═════ The data

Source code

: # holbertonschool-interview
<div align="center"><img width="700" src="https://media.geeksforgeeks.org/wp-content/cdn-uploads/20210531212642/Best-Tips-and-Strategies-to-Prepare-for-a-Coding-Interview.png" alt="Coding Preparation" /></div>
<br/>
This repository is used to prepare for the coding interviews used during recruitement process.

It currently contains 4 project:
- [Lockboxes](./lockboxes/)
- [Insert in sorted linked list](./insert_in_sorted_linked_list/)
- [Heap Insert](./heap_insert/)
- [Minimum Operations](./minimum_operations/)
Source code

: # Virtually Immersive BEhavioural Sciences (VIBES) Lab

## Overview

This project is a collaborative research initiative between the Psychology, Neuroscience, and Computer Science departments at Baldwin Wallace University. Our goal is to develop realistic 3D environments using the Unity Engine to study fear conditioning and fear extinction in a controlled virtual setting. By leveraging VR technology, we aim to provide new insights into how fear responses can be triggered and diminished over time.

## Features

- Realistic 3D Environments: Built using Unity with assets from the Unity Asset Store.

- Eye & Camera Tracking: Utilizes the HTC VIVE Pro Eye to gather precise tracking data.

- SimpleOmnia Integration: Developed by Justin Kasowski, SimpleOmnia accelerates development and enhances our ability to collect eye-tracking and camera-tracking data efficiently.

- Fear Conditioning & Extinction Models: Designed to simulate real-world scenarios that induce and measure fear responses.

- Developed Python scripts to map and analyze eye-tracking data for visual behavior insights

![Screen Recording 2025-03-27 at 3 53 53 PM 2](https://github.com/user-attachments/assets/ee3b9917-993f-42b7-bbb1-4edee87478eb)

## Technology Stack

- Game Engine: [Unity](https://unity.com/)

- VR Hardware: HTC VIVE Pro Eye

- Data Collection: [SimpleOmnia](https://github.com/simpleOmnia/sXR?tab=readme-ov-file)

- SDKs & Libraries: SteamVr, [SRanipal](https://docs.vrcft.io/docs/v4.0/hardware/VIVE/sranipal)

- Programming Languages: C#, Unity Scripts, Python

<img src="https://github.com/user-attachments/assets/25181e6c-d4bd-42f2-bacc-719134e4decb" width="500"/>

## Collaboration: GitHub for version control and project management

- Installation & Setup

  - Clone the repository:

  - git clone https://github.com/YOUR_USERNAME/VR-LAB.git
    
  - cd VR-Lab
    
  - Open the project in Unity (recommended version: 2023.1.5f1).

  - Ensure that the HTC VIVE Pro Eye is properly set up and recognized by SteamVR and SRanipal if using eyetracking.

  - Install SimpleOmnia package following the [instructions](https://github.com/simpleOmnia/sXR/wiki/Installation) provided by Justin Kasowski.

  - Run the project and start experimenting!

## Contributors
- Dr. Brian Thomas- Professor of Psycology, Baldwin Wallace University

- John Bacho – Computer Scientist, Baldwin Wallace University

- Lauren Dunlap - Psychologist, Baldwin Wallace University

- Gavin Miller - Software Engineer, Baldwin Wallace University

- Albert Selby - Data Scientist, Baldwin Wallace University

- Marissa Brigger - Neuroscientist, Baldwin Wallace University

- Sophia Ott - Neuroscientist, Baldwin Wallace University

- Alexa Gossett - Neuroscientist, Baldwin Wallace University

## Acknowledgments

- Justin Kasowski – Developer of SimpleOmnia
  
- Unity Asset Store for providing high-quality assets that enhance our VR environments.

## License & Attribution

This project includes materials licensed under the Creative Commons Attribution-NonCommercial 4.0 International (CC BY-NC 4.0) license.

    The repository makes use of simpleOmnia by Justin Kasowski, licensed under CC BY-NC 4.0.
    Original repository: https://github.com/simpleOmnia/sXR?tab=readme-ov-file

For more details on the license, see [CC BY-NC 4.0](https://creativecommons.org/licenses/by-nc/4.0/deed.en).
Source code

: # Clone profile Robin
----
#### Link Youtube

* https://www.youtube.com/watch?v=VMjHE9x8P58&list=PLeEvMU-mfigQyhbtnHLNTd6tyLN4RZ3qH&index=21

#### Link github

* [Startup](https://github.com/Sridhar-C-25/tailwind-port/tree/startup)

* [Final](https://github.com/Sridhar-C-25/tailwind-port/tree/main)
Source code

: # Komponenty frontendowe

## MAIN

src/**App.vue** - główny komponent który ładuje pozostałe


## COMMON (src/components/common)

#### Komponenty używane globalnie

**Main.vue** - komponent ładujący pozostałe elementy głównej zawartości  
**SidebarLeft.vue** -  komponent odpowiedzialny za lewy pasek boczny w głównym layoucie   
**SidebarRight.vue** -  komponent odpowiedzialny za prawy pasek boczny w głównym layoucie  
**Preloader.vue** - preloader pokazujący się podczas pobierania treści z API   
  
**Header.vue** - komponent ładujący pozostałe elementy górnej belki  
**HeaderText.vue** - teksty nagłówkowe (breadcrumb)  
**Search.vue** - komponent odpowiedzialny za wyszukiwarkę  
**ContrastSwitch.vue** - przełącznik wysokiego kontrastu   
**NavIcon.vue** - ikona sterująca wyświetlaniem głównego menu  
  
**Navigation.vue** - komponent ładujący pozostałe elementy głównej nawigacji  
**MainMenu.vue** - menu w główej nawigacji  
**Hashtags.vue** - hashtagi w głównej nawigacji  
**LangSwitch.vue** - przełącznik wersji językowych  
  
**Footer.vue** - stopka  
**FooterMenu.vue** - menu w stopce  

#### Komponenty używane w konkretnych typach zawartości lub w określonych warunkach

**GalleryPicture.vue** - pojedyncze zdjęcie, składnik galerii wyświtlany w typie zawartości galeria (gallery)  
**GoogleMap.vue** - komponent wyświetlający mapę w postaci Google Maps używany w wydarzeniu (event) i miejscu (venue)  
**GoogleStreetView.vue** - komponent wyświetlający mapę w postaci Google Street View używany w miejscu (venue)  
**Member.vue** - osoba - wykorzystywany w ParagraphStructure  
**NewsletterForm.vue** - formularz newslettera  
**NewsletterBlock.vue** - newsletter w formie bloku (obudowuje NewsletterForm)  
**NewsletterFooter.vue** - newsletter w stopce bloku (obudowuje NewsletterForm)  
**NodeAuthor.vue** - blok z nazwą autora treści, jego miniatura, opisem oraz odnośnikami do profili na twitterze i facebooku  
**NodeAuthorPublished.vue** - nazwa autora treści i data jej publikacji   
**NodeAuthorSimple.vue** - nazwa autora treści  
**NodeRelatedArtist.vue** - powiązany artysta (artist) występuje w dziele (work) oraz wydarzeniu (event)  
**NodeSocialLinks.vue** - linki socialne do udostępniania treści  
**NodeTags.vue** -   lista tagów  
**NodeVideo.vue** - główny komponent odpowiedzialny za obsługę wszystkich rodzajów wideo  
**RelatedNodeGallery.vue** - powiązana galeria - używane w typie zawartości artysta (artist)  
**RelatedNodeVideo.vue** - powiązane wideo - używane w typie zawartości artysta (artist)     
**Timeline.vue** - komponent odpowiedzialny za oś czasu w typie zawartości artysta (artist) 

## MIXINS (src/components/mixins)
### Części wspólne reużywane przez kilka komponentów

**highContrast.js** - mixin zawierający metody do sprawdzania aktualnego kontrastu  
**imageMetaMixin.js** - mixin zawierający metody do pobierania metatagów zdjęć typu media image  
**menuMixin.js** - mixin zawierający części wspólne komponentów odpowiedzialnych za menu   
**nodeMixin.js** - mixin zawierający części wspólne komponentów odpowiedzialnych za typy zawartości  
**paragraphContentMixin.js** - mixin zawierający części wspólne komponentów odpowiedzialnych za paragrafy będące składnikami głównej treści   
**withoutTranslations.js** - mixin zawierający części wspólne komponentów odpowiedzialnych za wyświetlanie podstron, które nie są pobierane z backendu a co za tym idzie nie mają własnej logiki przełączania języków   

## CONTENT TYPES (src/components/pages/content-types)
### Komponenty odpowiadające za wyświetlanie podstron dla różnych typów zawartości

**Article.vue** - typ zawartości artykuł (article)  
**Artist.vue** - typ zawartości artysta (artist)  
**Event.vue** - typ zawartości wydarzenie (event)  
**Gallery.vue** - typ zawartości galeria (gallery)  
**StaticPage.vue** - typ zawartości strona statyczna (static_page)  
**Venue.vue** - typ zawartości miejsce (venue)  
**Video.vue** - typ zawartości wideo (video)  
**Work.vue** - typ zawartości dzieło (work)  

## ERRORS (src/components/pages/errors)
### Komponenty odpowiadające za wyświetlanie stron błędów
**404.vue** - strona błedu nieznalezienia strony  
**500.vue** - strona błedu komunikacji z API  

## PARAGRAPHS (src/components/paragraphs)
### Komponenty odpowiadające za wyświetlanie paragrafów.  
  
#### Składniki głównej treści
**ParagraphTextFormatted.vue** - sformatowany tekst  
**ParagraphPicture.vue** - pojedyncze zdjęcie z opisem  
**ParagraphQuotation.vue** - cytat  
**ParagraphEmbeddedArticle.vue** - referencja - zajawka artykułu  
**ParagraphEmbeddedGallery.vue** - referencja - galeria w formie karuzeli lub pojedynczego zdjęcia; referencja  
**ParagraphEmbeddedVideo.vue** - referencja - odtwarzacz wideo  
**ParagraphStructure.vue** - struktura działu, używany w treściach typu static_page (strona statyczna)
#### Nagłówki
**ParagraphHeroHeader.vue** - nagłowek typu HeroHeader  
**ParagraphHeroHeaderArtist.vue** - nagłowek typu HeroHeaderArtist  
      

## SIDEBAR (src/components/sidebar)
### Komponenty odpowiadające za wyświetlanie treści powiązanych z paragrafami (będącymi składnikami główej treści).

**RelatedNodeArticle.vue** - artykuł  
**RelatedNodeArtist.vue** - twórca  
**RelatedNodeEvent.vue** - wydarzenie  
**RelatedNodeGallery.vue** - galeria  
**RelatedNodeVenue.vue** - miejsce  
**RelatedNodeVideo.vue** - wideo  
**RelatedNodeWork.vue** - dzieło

══════════

### Problem description
The output should be exactly the lines above from the line containing "typu media image" to the line containing "za typy zawartości", inclusive, with no other lines.

### Solution to the exercise
**imageMetaMixin.js** - mixin zawierający metody do pobierania metatagów zdjęć typu media image  
**menuMixin.js** - mixin zawierający części wspólne komponentów odpowiedzialnych za menu   
**nodeMixin.js** - mixin zawierający części wspólne komponentów odpowiedzialnych za typy zawartości  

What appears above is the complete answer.